Data in this exercise:
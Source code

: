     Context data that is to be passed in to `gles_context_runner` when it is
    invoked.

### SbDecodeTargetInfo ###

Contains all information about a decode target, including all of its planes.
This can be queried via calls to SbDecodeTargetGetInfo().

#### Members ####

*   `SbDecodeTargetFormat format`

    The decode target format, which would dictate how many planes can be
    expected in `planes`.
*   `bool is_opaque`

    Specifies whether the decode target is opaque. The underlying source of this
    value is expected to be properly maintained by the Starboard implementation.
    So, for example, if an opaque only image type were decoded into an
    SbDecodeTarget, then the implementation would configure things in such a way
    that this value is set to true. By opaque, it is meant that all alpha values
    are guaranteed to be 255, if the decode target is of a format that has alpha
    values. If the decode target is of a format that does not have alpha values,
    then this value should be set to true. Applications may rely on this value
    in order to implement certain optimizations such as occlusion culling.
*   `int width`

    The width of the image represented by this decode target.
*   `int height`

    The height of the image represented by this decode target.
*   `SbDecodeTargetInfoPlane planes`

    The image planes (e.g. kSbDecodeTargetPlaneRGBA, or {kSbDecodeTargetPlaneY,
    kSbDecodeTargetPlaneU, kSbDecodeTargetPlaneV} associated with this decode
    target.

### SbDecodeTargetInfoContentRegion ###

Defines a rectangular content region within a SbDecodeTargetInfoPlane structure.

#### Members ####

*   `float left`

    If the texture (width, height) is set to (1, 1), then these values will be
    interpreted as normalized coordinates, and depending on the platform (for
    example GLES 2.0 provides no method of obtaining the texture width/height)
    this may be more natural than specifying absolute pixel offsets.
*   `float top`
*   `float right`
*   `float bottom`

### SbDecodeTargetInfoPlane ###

Assigned task: Your answer should be the lines above from the one containing "This can be" through the one containing "The width of", copied exactly and with both ends kept.

Response area:
This can be queried via calls to SbDecodeTargetGetInfo().

#### Members ####

*   `SbDecodeTargetFormat format`

    The decode target format, which would dictate how many planes can be
    expected in `planes`.
*   `bool is_opaque`

    Specifies whether the decode target is opaque. The underlying source of this
    value is expected to be properly maintained by the Starboard implementation.
    So, for example, if an opaque only image type were decoded into an
    SbDecodeTarget, then the implementation would configure things in such a way
    that this value is set to true. By opaque, it is meant that all alpha values
    are guaranteed to be 255, if the decode target is of a format that has alpha
    values. If the decode target is of a format that does not have alpha values,
    then this value should be set to true. Applications may rely on this value
    in order to implement certain optimizations such as occlusion culling.
*   `int width`

    The width of the image represented by this decode target.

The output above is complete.